What is being asked = Print the data below again in full, exactly as it stands, with no images.

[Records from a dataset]

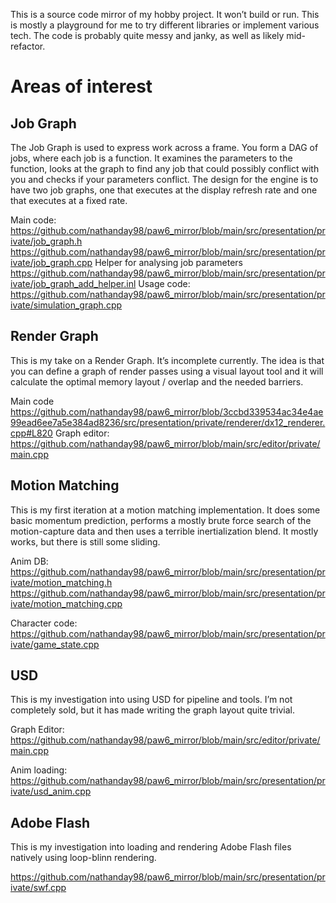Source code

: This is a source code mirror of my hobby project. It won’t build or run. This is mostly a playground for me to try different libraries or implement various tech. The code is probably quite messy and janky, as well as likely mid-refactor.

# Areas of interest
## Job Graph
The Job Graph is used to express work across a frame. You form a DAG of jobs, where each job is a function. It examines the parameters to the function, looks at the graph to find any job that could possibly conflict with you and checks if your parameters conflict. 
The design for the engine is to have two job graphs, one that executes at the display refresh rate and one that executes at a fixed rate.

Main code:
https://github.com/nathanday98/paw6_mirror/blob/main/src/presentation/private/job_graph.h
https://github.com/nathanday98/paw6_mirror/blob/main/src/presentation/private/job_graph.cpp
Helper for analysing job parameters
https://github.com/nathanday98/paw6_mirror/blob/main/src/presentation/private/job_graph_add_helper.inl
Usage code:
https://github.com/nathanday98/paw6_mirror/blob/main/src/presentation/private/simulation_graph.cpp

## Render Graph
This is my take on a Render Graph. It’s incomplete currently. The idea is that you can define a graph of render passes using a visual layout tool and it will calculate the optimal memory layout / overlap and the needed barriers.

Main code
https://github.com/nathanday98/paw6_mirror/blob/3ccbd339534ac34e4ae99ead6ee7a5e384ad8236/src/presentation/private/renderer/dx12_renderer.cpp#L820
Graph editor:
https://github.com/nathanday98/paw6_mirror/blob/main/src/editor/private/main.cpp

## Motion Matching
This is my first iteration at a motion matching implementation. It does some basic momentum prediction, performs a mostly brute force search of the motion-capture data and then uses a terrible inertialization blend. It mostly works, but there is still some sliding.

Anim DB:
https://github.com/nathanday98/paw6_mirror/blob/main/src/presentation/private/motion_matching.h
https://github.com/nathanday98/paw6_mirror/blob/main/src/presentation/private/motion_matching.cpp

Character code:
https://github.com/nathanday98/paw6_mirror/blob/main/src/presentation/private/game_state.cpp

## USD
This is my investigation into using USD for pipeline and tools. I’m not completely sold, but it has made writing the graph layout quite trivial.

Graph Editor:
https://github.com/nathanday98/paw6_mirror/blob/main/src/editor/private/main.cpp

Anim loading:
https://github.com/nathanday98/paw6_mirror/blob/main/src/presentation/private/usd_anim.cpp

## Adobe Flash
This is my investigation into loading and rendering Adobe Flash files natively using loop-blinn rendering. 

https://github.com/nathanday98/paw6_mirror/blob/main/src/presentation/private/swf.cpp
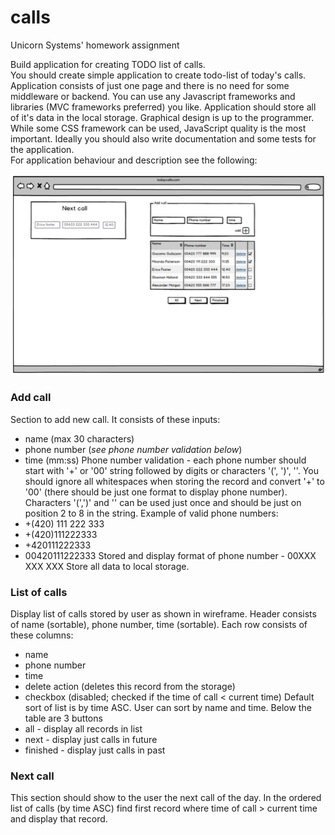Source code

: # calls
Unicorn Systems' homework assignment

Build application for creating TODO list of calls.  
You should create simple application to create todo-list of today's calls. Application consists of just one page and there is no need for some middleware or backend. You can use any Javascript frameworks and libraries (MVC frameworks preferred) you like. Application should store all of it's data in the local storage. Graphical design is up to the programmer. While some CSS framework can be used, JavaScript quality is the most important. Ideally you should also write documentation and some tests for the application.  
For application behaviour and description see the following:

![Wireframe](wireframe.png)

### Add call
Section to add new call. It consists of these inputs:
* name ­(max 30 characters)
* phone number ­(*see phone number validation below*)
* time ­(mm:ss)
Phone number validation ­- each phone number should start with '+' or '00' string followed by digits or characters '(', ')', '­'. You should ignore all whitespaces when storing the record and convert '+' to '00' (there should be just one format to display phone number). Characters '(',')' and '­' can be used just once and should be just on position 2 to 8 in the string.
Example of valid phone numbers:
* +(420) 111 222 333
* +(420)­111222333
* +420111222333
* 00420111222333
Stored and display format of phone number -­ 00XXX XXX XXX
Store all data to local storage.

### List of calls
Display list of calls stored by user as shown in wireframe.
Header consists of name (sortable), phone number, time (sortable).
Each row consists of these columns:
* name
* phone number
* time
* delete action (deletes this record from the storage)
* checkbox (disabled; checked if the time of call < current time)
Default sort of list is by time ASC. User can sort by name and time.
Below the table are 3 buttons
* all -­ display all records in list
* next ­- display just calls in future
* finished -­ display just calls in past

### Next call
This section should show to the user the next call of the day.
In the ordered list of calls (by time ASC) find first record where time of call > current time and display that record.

Exercise solution =
Source code

: This is a source code mirror of my hobby project. It won’t build or run. This is mostly a playground for me to try different libraries or implement various tech. The code is probably quite messy and janky, as well as likely mid-refactor.

# Areas of interest
## Job Graph
The Job Graph is used to express work across a frame. You form a DAG of jobs, where each job is a function. It examines the parameters to the function, looks at the graph to find any job that could possibly conflict with you and checks if your parameters conflict. 
The design for the engine is to have two job graphs, one that executes at the display refresh rate and one that executes at a fixed rate.

Main code:
https://github.com/nathanday98/paw6_mirror/blob/main/src/presentation/private/job_graph.h
https://github.com/nathanday98/paw6_mirror/blob/main/src/presentation/private/job_graph.cpp
Helper for analysing job parameters
https://github.com/nathanday98/paw6_mirror/blob/main/src/presentation/private/job_graph_add_helper.inl
Usage code:
https://github.com/nathanday98/paw6_mirror/blob/main/src/presentation/private/simulation_graph.cpp

## Render Graph
This is my take on a Render Graph. It’s incomplete currently. The idea is that you can define a graph of render passes using a visual layout tool and it will calculate the optimal memory layout / overlap and the needed barriers.

Main code
https://github.com/nathanday98/paw6_mirror/blob/3ccbd339534ac34e4ae99ead6ee7a5e384ad8236/src/presentation/private/renderer/dx12_renderer.cpp#L820
Graph editor:
https://github.com/nathanday98/paw6_mirror/blob/main/src/editor/private/main.cpp

## Motion Matching
This is my first iteration at a motion matching implementation. It does some basic momentum prediction, performs a mostly brute force search of the motion-capture data and then uses a terrible inertialization blend. It mostly works, but there is still some sliding.

Anim DB:
https://github.com/nathanday98/paw6_mirror/blob/main/src/presentation/private/motion_matching.h
https://github.com/nathanday98/paw6_mirror/blob/main/src/presentation/private/motion_matching.cpp

Character code:
https://github.com/nathanday98/paw6_mirror/blob/main/src/presentation/private/game_state.cpp

## USD
This is my investigation into using USD for pipeline and tools. I’m not completely sold, but it has made writing the graph layout quite trivial.

Graph Editor:
https://github.com/nathanday98/paw6_mirror/blob/main/src/editor/private/main.cpp

Anim loading:
https://github.com/nathanday98/paw6_mirror/blob/main/src/presentation/private/usd_anim.cpp

## Adobe Flash
This is my investigation into loading and rendering Adobe Flash files natively using loop-blinn rendering. 

https://github.com/nathanday98/paw6_mirror/blob/main/src/presentation/private/swf.cpp
Source code

: # calls
Unicorn Systems' homework assignment

Build application for creating TODO list of calls.  
You should create simple application to create todo-list of today's calls. Application consists of just one page and there is no need for some middleware or backend. You can use any Javascript frameworks and libraries (MVC frameworks preferred) you like. Application should store all of it's data in the local storage. Graphical design is up to the programmer. While some CSS framework can be used, JavaScript quality is the most important. Ideally you should also write documentation and some tests for the application.  
For application behaviour and description see the following:

![Wireframe](wireframe.png)

### Add call
Section to add new call. It consists of these inputs:
* name ­(max 30 characters)
* phone number ­(*see phone number validation below*)
* time ­(mm:ss)
Phone number validation ­- each phone number should start with '+' or '00' string followed by digits or characters '(', ')', '­'. You should ignore all whitespaces when storing the record and convert '+' to '00' (there should be just one format to display phone number). Characters '(',')' and '­' can be used just once and should be just on position 2 to 8 in the string.
Example of valid phone numbers:
* +(420) 111 222 333
* +(420)­111222333
* +420111222333
* 00420111222333
Stored and display format of phone number -­ 00XXX XXX XXX
Store all data to local storage.

### List of calls
Display list of calls stored by user as shown in wireframe.
Header consists of name (sortable), phone number, time (sortable).
Each row consists of these columns:
* name
* phone number
* time
* delete action (deletes this record from the storage)
* checkbox (disabled; checked if the time of call < current time)
Default sort of list is by time ASC. User can sort by name and time.
Below the table are 3 buttons
* all -­ display all records in list
* next ­- display just calls in future
* finished -­ display just calls in past

### Next call
This section should show to the user the next call of the day.
In the ordered list of calls (by time ASC) find first record where time of call > current time and display that record.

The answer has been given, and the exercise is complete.